In contrast, the Td-MPPT (Figure 19) keeps perturbing in the correct direction almost every time, and the actual operation point (solid-blue) does not drift away from MPP. The system only becomes confused when the irradiance changing rate shows a significant enough change, i.e., when the edges of the trapezoidal irradiance profile occur between a cycle of the MPPT. However, the system corrects the trajectory and effectively follows MPP. Because of this, the efficiency of Td-MPPT for this section is 99.69% (average).
Lastly, the behavior of the algorithms during steady irradiance of 300 W/m2 is displayed in Figure 16. It can be observed that both P&O (Figure 16a) has to perturb three times around the MPP while dP-P&O (Figure 16b) performs only two. This difference could be caused by the fact that dP-P&O obtains additional information at TMPPT/2 since the system has not reached a steady state when it is being measured. In contrast, Td-MPPT (Figure 16c) perturbs only one time in the same direction, reducing steady-state oscillations. Accordingly, P&O achieved 99.35% and dP-P&O achieved 99.38% efficiency during the steady irradiance settling time (3 s) of the first part of the test. In comparison, Td-MPPT (99.42) achieved 99.82% efficiency.
For the behavior of the algorithms during steady irradiance of 300 W/m2 displayed in Figure 20, Figure 21 and Figure 22, the P&O (Figure 20) has to perturb three times around the MPP, while the dP-P&O (Figure 21) performs only two. This difference could be caused by the fact that dP-P&O obtains additional information at TMPPT/2 since the system has not reached a steady state when it is being measured. In contrast, Td-MPPT (Figure 22) perturbs only one time in the same direction, reducing steady-state oscillations. Accordingly, during the steady irradiance settling time (3 s) of the first part of the test, the P&O obtained 99.35% efficiency, the dP-P&O achieved 99.38% efficiency, and the Td-MPPT reached 99.82% efficiency.
In Figure 23, Figure 24 and Figure 25, inverted profiles proceeding from 500 W/m2 to 100 W/m2 at a change rate of 5000 W/m2/s were tested for the three algorithms proposed. This change rate is the same as the fastest presented in the EN50530 test (Figure 17, Figure 18 and Figure 19).

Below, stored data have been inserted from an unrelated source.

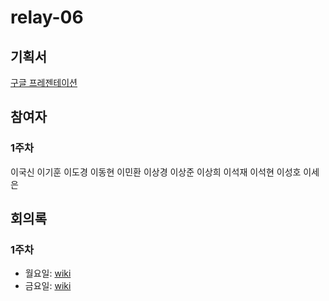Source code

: # relay-06

## 기획서
[구글 프레젠테이션](https://docs.google.com/presentation/d/1KVMY72W_LfYM90A4zkEgC6fcdEBQH48g6vqVKTmdzu0/edit?usp=sharing)

## 참여자

### 1주차
이국신 이기훈 이도경 이동현 이민환 이상경 이상준 이상희 이석재 이석현 이성호 이세은

## 회의록

### 1주차
- 월요일: [wiki](https://github.com/boostcamp-2020/relay_06/wiki/1%EC%A3%BC%EC%B0%A8-%EB%9D%BC%EB%96%BC-%EC%B1%8C%EB%A6%B0%EC%A7%80)
- 금요일: [wiki](https://github.com/boostcamp-2020/relay_06/wiki/1%EC%A3%BC%EC%B0%A8-%ED%9A%8C%EC%9D%98%EB%A1%9D)
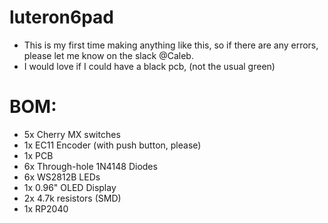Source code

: # luteron6pad
- This is my first time making anything like this, so if there are any errors, please let me know on the slack @Caleb.
- I would love if I could have a black pcb, (not the usual green)


# BOM:
- 5x Cherry MX switches
- 1x EC11 Encoder (with push button, please)
- 1x PCB
- 6x Through-hole 1N4148 Diodes
- 6x WS2812B LEDs
- 1x 0.96" OLED Display
- 2x 4.7k resistors (SMD)
- 1x RP2040
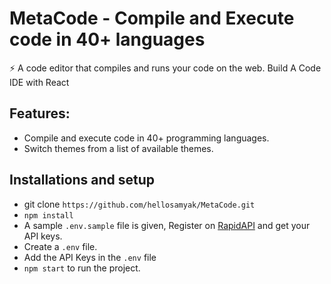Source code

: # MetaCode - Compile and Execute code in 40+ languages

⚡️ A code editor that compiles and runs your code on the web.
Build A Code IDE with React

## Features:

- Compile and execute code in 40+ programming languages.
- Switch themes from a list of available themes.

## Installations and setup

- git clone `https://github.com/hellosamyak/MetaCode.git`
- `npm install`
- A sample `.env.sample` file is given, Register on <a href="https://rapidapi.com/judge0-official/api/judge0-ce/pricing" target="__blank">RapidAPI</a> and get your API keys.
- Create a `.env` file.
- Add the API Keys in the `.env` file
- `npm start` to run the project.
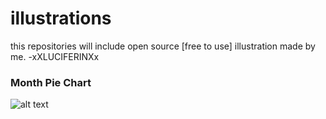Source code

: # illustrations
this repositories will include open source [free to use] illustration made by me. -xXLUCIFERINXx

### Month Pie Chart

![alt text](https://github.com/xxluciferinxx/illustrations/monthsPieChart/0.75x/pieChartArtboard-1ldpi.png "Month Pie Chart")
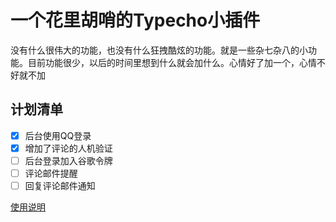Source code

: # 一个花里胡哨的Typecho小插件

没有什么很伟大的功能，也没有什么狂拽酷炫的功能。就是一些杂七杂八的小功能。目前功能很少，以后的时间里想到什么就会加什么。心情好了加一个，心情不好就不加

## 计划清单
- [x] 后台使用QQ登录
- [x] 增加了评论的人机验证
- [ ] 后台登录加入谷歌令牌
- [ ] 评论邮件提醒
- [ ] 回复评论邮件通知

[使用说明](https://zrong.life/archives/1901.html)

However, during this test the irradiance starts at a medium value (500 W/m2) and drops to a low value (100 W/m2). A profile such as this could be observed if irradiance is blocked by an obstacle, e.g., a moving cloud. It can be observed that the P&O (Figure 23) becomes confused only when irradiance rises from a low to a medium value. This simulation is consistent with the behavior observed in the literature [1,2,19]. The efficiency of the P&O was similar to the standard test with a changing rate of 5000 W/m2/s (98.05%). The dP-P&O (Figure 24) displayed a better efficiency under this test than under the standard one (99.39%). Moreover, Td-MPPT (Figure 25) showed a slightly lower efficiency than the observed under the standard test (99.59%). It must be noted that these results were very similar to the ones observed in Figure 23, Figure 24 and Figure 25, with the P&O showing the worst performance of the three algorithms tested and Td-MPPT performing the best.
Partial shading is not addressed in this work since it would need a different approach and methodology since EN50530 only considers uniform irradiance in the test ramps. However, a modification to Td-MPPT would be relatively simple. For example, in [37], the authors propose a novel probability algorithm to track the global maximum power point (GMPP), and then a variable step-size P&O performs fine tracking.

5. Conclusions

This paper presents a novel MPPT algorithm referred to as Td-MPPT based on the classical P&O algorithm. This algorithm calculates the derivative of power during transient states of an undamped controller to reduce the number of oscillations around the MPP under steady-state irradiance. In this manner, it determines whether a perturbation was performed in the correct direction. Since the algorithm proposed is based on a conventional MPPT, the complexity and hardware implementation are relatively simple compared to other algorithms. Because of this, the implementation ease and cost of the proposed algorithm are reduced. Although the tracking speed of these algorithms is traditionally low, simulations showed that the Td-MPPT algorithm efficiently tracked MPP during a test based on the EN50530 standard multiplied by a factor of 102. An overall efficiency improvement over the algorithms benchmarked was observed for steady-state irradiance and rapid irradiation changes. Since the algorithm is based on a hill-climbing method, it is possible to combine it with partial shading techniques to address this issue. Furthermore, the presented method could be easily extended or mixed with variable perturbation times and perturbation sizes techniques already being applied to the classical P&O to improve its performance further. It was observed that an approximation of the natural frequency could be used to tune the proposed algorithm. However, this could not be optimal under every scenario. Because of this, the algorithm can be further improved by adding a self-tuning stage in the future. This modification could also facilitate the implementation of Td-MPPT for different kinds of topologies and PV-panel types. To this end, a common improvement to the classical P&O is to combine it with more advanced methods to track GMPP. The same modifications could be easily applied to the proposed method to make it suitable to operate under partial shading conditions for future works.

Author Contributions

R.I.R.-C. participated in the literature review, methodology, formal analysis, laboratory test, and writing; L.J.R., conceptualization and supervision; A.B. and M.I.F.-B. participated in review and editing; A.Y.A. participated in data processing. All authors have read and agreed to the published version of the manuscript.

Funding

The first author would like to thank Consejo Nacional de Ciencia Tecnología (Av. Insurgentes Sur 1582, C.P. 03940, México. Phone Number: +52-(55)-5322-7700) (CONACYT) for doctoral grant 713240.

Conflicts of Interest

The authors declare no conflict of interest. The funders had no role in the design of the study; in the collection, analyses, or interpretation of data; in the writing of the manuscript; or in the decision to publish the results.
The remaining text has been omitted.